>>>
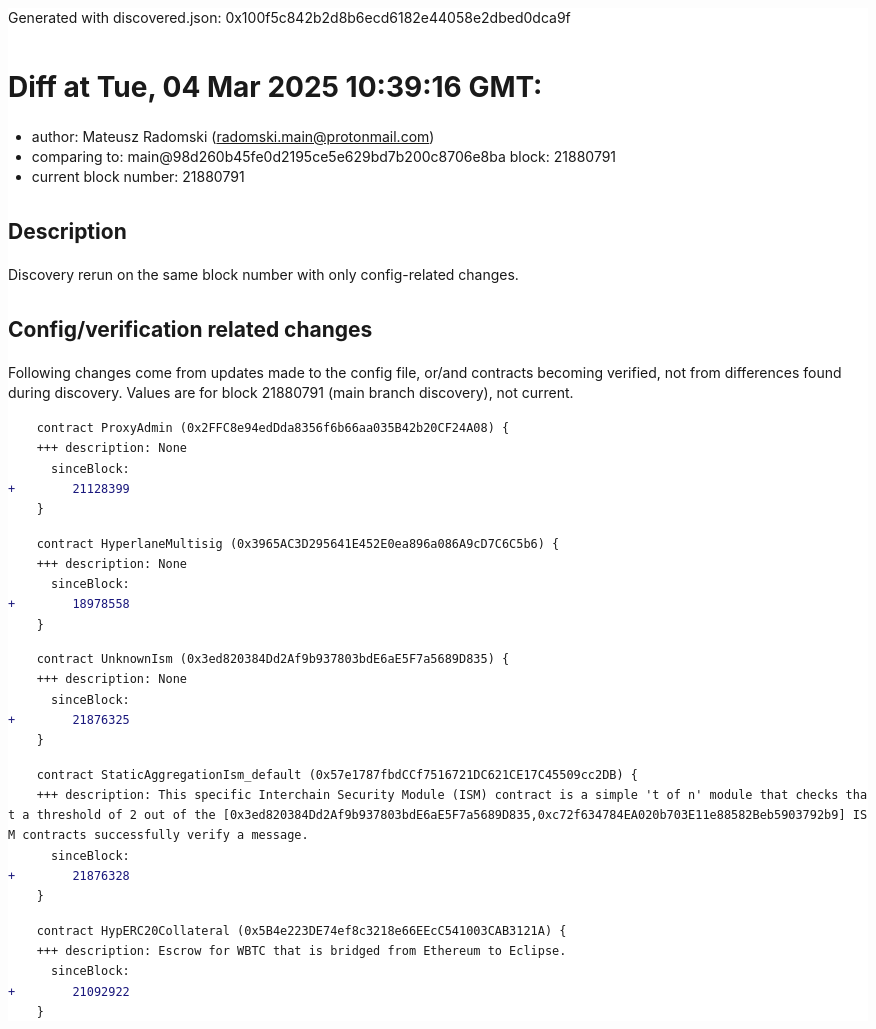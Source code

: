 Generated with discovered.json: 0x100f5c842b2d8b6ecd6182e44058e2dbed0dca9f

# Diff at Tue, 04 Mar 2025 10:39:16 GMT:

- author: Mateusz Radomski (<radomski.main@protonmail.com>)
- comparing to: main@98d260b45fe0d2195ce5e629bd7b200c8706e8ba block: 21880791
- current block number: 21880791

## Description

Discovery rerun on the same block number with only config-related changes.

## Config/verification related changes

Following changes come from updates made to the config file,
or/and contracts becoming verified, not from differences found during
discovery. Values are for block 21880791 (main branch discovery), not current.

```diff
    contract ProxyAdmin (0x2FFC8e94edDda8356f6b66aa035B42b20CF24A08) {
    +++ description: None
      sinceBlock:
+        21128399
    }
```

```diff
    contract HyperlaneMultisig (0x3965AC3D295641E452E0ea896a086A9cD7C6C5b6) {
    +++ description: None
      sinceBlock:
+        18978558
    }
```

```diff
    contract UnknownIsm (0x3ed820384Dd2Af9b937803bdE6aE5F7a5689D835) {
    +++ description: None
      sinceBlock:
+        21876325
    }
```

```diff
    contract StaticAggregationIsm_default (0x57e1787fbdCCf7516721DC621CE17C45509cc2DB) {
    +++ description: This specific Interchain Security Module (ISM) contract is a simple 't of n' module that checks that a threshold of 2 out of the [0x3ed820384Dd2Af9b937803bdE6aE5F7a5689D835,0xc72f634784EA020b703E11e88582Beb5903792b9] ISM contracts successfully verify a message.
      sinceBlock:
+        21876328
    }
```

```diff
    contract HypERC20Collateral (0x5B4e223DE74ef8c3218e66EEcC541003CAB3121A) {
    +++ description: Escrow for WBTC that is bridged from Ethereum to Eclipse.
      sinceBlock:
+        21092922
    }
```
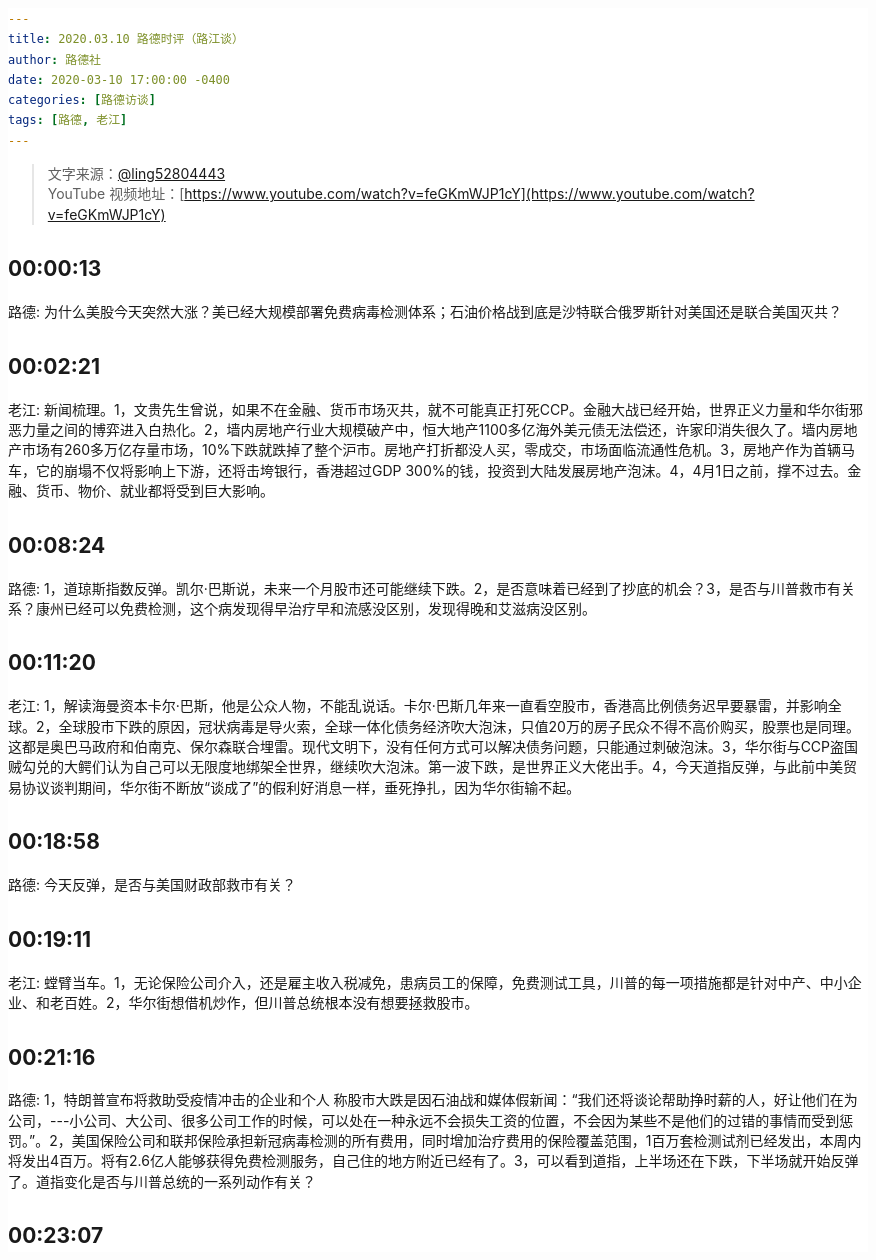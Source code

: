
 ```yaml
---
title: 2020.03.10 路德时评（路江谈）
author: 路德社
date: 2020-03-10 17:00:00 -0400
categories: [路德访谈]
tags: [路德, 老江]
---
```


> 文字来源：[@ling52804443](https://twitter.com/ling52804443)  
> YouTube 视频地址：[https://www.youtube.com/watch?v=feGKmWJP1cY](https://www.youtube.com/watch?v=feGKmWJP1cY)

## 00:00:13

路德: 为什么美股今天突然大涨？美已经大规模部署免费病毒检测体系；石油价格战到底是沙特联合俄罗斯针对美国还是联合美国灭共？

## 00:02:21

老江: 新闻梳理。1，文贵先生曾说，如果不在金融、货币市场灭共，就不可能真正打死CCP。金融大战已经开始，世界正义力量和华尔街邪恶力量之间的博弈进入白热化。2，墙内房地产行业大规模破产中，恒大地产1100多亿海外美元债无法偿还，许家印消失很久了。墙内房地产市场有260多万亿存量市场，10%下跌就跌掉了整个沪市。房地产打折都没人买，零成交，市场面临流通性危机。3，房地产作为首辆马车，它的崩塌不仅将影响上下游，还将击垮银行，香港超过GDP 300%的钱，投资到大陆发展房地产泡沫。4，4月1日之前，撑不过去。金融、货币、物价、就业都将受到巨大影响。

## 00:08:24

路德: 1，道琼斯指数反弹。凯尔·巴斯说，未来一个月股市还可能继续下跌。2，是否意味着已经到了抄底的机会？3，是否与川普救市有关系？康州已经可以免费检测，这个病发现得早治疗早和流感没区别，发现得晚和艾滋病没区别。

## 00:11:20

老江: 1，解读海曼资本卡尔·巴斯，他是公众人物，不能乱说话。卡尔·巴斯几年来一直看空股市，香港高比例债务迟早要暴雷，并影响全球。2，全球股市下跌的原因，冠状病毒是导火索，全球一体化债务经济吹大泡沫，只值20万的房子民众不得不高价购买，股票也是同理。这都是奥巴马政府和伯南克、保尔森联合埋雷。现代文明下，没有任何方式可以解决债务问题，只能通过刺破泡沫。3，华尔街与CCP盗国贼勾兑的大鳄们认为自己可以无限度地绑架全世界，继续吹大泡沫。第一波下跌，是世界正义大佬出手。4，今天道指反弹，与此前中美贸易协议谈判期间，华尔街不断放“谈成了”的假利好消息一样，垂死挣扎，因为华尔街输不起。

## 00:18:58

路德: 今天反弹，是否与美国财政部救市有关？

## 00:19:11

老江: 螳臂当车。1，无论保险公司介入，还是雇主收入税减免，患病员工的保障，免费测试工具，川普的每一项措施都是针对中产、中小企业、和老百姓。2，华尔街想借机炒作，但川普总统根本没有想要拯救股市。

## 00:21:16

路德: 1，特朗普宣布将救助受疫情冲击的企业和个人 称股市大跌是因石油战和媒体假新闻：“我们还将谈论帮助挣时薪的人，好让他们在为公司，---小公司、大公司、很多公司工作的时候，可以处在一种永远不会损失工资的位置，不会因为某些不是他们的过错的事情而受到惩罚。”。2，美国保险公司和联邦保险承担新冠病毒检测的所有费用，同时增加治疗费用的保险覆盖范围，1百万套检测试剂已经发出，本周内将发出4百万。将有2.6亿人能够获得免费检测服务，自己住的地方附近已经有了。3，可以看到道指，上半场还在下跌，下半场就开始反弹了。道指变化是否与川普总统的一系列动作有关？

## 00:23:07
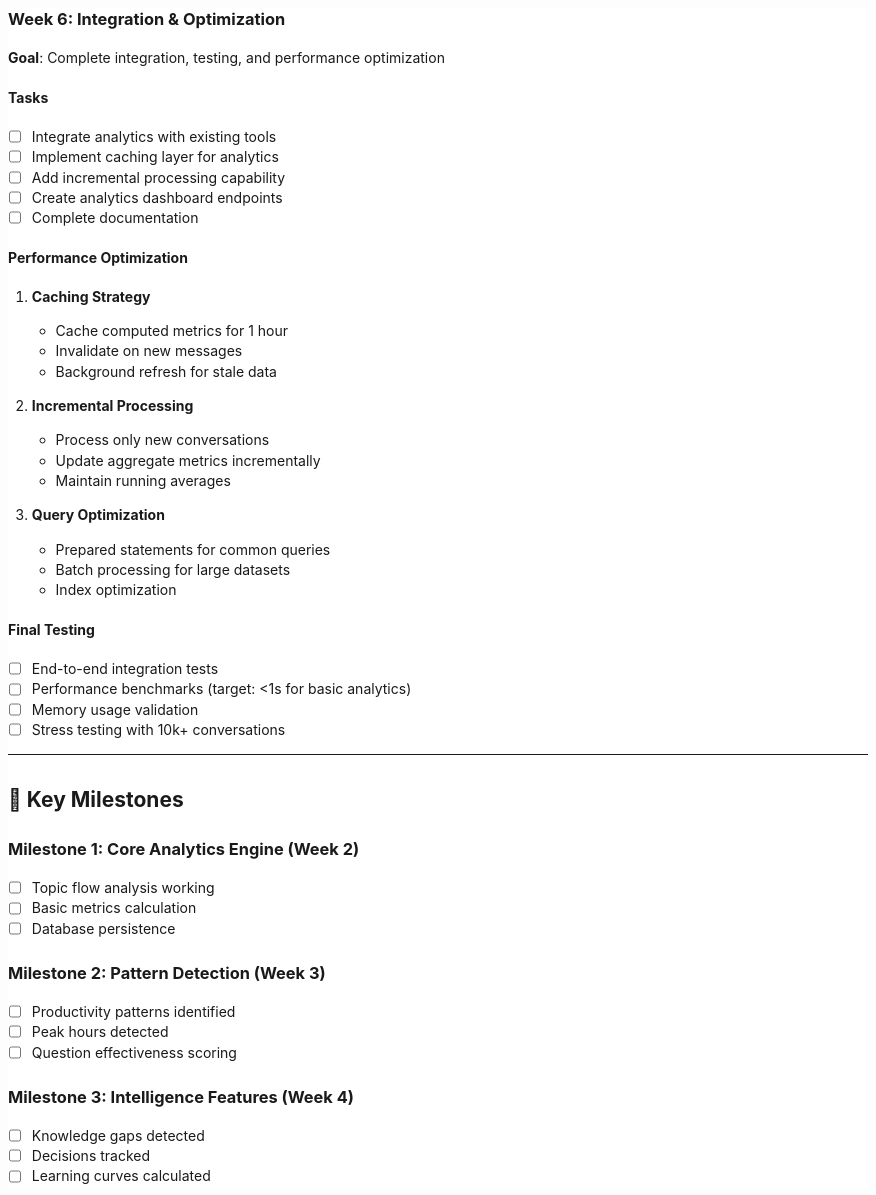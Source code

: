 
### Week 6: Integration & Optimization
**Goal**: Complete integration, testing, and performance optimization

#### Tasks
- [ ] Integrate analytics with existing tools
- [ ] Implement caching layer for analytics
- [ ] Add incremental processing capability
- [ ] Create analytics dashboard endpoints
- [ ] Complete documentation

#### Performance Optimization
1. **Caching Strategy**
   - Cache computed metrics for 1 hour
   - Invalidate on new messages
   - Background refresh for stale data

2. **Incremental Processing**
   - Process only new conversations
   - Update aggregate metrics incrementally
   - Maintain running averages

3. **Query Optimization**
   - Prepared statements for common queries
   - Batch processing for large datasets
   - Index optimization

#### Final Testing
- [ ] End-to-end integration tests
- [ ] Performance benchmarks (target: <1s for basic analytics)
- [ ] Memory usage validation
- [ ] Stress testing with 10k+ conversations

---

## 🎯 Key Milestones

### Milestone 1: Core Analytics Engine (Week 2)
- [ ] Topic flow analysis working
- [ ] Basic metrics calculation
- [ ] Database persistence

### Milestone 2: Pattern Detection (Week 3)
- [ ] Productivity patterns identified
- [ ] Peak hours detected
- [ ] Question effectiveness scoring

### Milestone 3: Intelligence Features (Week 4)
- [ ] Knowledge gaps detected
- [ ] Decisions tracked
- [ ] Learning curves calculated
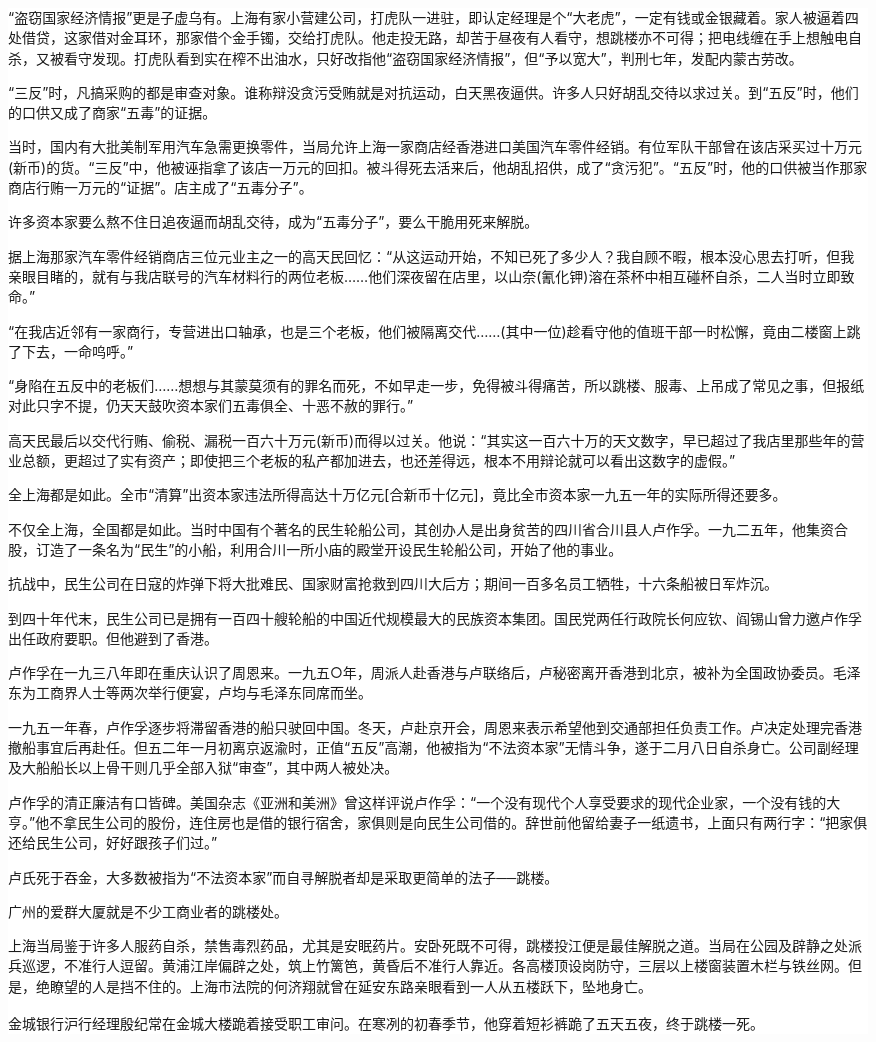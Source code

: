   “盗窃国家经济情报”更是子虚乌有。上海有家小营建公司，打虎队一进驻，即认定经理是个“大老虎”，一定有钱或金银藏着。家人被逼着四处借贷，这家借对金耳环，那家借个金手镯，交给打虎队。他走投无路，却苦于昼夜有人看守，想跳楼亦不可得；把电线缠在手上想触电自杀，又被看守发现。打虎队看到实在榨不出油水，只好改指他“盗窃国家经济情报”，但“予以宽大”，判刑七年，发配内蒙古劳改。
 </p>
 <p>
  “三反”时，凡搞采购的都是审查对象。谁称辩没贪污受贿就是对抗运动，白天黑夜逼供。许多人只好胡乱交待以求过关。到“五反”时，他们的口供又成了商家“五毒”的证据。
 </p>
 <p>
  当时，国内有大批美制军用汽车急需更换零件，当局允许上海一家商店经香港进口美国汽车零件经销。有位军队干部曾在该店采买过十万元(新币)的货。“三反”中，他被诬指拿了该店一万元的回扣。被斗得死去活来后，他胡乱招供，成了“贪污犯”。“五反”时，他的口供被当作那家商店行贿一万元的“证据”。店主成了“五毒分子”。
 </p>
 <p>
  许多资本家要么熬不住日追夜逼而胡乱交待，成为“五毒分子”，要么干脆用死来解脱。
 </p>
 <p>
  据上海那家汽车零件经销商店三位元业主之一的高天民回忆：“从这运动开始，不知已死了多少人？我自顾不暇，根本没心思去打听，但我亲眼目睹的，就有与我店联号的汽车材料行的两位老板……他们深夜留在店里，以山奈(氰化钾)溶在茶杯中相互碰杯自杀，二人当时立即致命。”
 </p>
 <p>
  “在我店近邻有一家商行，专营进出口轴承，也是三个老板，他们被隔离交代……(其中一位)趁看守他的值班干部一时松懈，竟由二楼窗上跳了下去，一命呜呼。”
 </p>
 <p>
  “身陷在五反中的老板们……想想与其蒙莫须有的罪名而死，不如早走一步，免得被斗得痛苦，所以跳楼、服毒、上吊成了常见之事，但报纸对此只字不提，仍天天鼓吹资本家们五毒俱全、十恶不赦的罪行。”
 </p>
 <p>
  高天民最后以交代行贿、偷税、漏税一百六十万元(新币)而得以过关。他说：“其实这一百六十万的天文数字，早已超过了我店里那些年的营业总额，更超过了实有资产；即使把三个老板的私产都加进去，也还差得远，根本不用辩论就可以看出这数字的虚假。”
 </p>
 <p>
  全上海都是如此。全市“清算”出资本家违法所得高达十万亿元[合新币十亿元]，竟比全市资本家一九五一年的实际所得还要多。
 </p>
 <p>
  不仅全上海，全国都是如此。当时中国有个著名的民生轮船公司，其创办人是出身贫苦的四川省合川县人卢作孚。一九二五年，他集资合股，订造了一条名为“民生”的小船，利用合川一所小庙的殿堂开设民生轮船公司，开始了他的事业。
 </p>
 <p>
  抗战中，民生公司在日寇的炸弹下将大批难民、国家财富抢救到四川大后方；期间一百多名员工牺牲，十六条船被日军炸沉。
 </p>
 <p>
  到四十年代末，民生公司已是拥有一百四十艘轮船的中国近代规模最大的民族资本集团。国民党两任行政院长何应钦、阎锡山曾力邀卢作孚出任政府要职。但他避到了香港。
 </p>
 <p>
  卢作孚在一九三八年即在重庆认识了周恩来。一九五○年，周派人赴香港与卢联络后，卢秘密离开香港到北京，被补为全国政协委员。毛泽东为工商界人士等两次举行便宴，卢均与毛泽东同席而坐。
 </p>
 <p>
  一九五一年春，卢作孚逐步将滞留香港的船只驶回中国。冬天，卢赴京开会，周恩来表示希望他到交通部担任负责工作。卢决定处理完香港撤船事宜后再赴任。但五二年一月初离京返渝时，正值“五反”高潮，他被指为“不法资本家”无情斗争，遂于二月八日自杀身亡。公司副经理及大船船长以上骨干则几乎全部入狱“审查”，其中两人被处决。
 </p>
 <p>
  卢作孚的清正廉洁有口皆碑。美国杂志《亚洲和美洲》曾这样评说卢作孚：“一个没有现代个人享受要求的现代企业家，一个没有钱的大亨。”他不拿民生公司的股份，连住房也是借的银行宿舍，家俱则是向民生公司借的。辞世前他留给妻子一纸遗书，上面只有两行字：“把家俱还给民生公司，好好跟孩子们过。”
 </p>
 <p>
  卢氏死于吞金，大多数被指为“不法资本家”而自寻解脱者却是采取更简单的法子──跳楼。
 </p>
 <p>
  广州的爱群大厦就是不少工商业者的跳楼处。
 </p>
 <p>
  上海当局鉴于许多人服药自杀，禁售毒烈药品，尤其是安眠药片。安卧死既不可得，跳楼投江便是最佳解脱之道。当局在公园及辟静之处派兵巡逻，不准行人逗留。黄浦江岸偏辟之处，筑上竹篱笆，黄昏后不准行人靠近。各高楼顶设岗防守，三层以上楼窗装置木栏与铁丝网。但是，绝瞭望的人是挡不住的。上海市法院的何济翔就曾在延安东路亲眼看到一人从五楼跃下，坠地身亡。
 </p>
 <p>
  金城银行沪行经理殷纪常在金城大楼跪着接受职工审问。在寒冽的初春季节，他穿着短衫裤跪了五天五夜，终于跳楼一死。
  <sup>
<<<
**WHAT TO DO**
Without any pictures, reproduce the lines from the first one in the material through the line that has "## Description", exactly as they appear.

**SOLUTION**
Source code

: Generated with discovered.json: 0x100f5c842b2d8b6ecd6182e44058e2dbed0dca9f

# Diff at Tue, 04 Mar 2025 10:39:16 GMT:

- author: Mateusz Radomski (<radomski.main@protonmail.com>)
- comparing to: main@98d260b45fe0d2195ce5e629bd7b200c8706e8ba block: 21880791
- current block number: 21880791

## Description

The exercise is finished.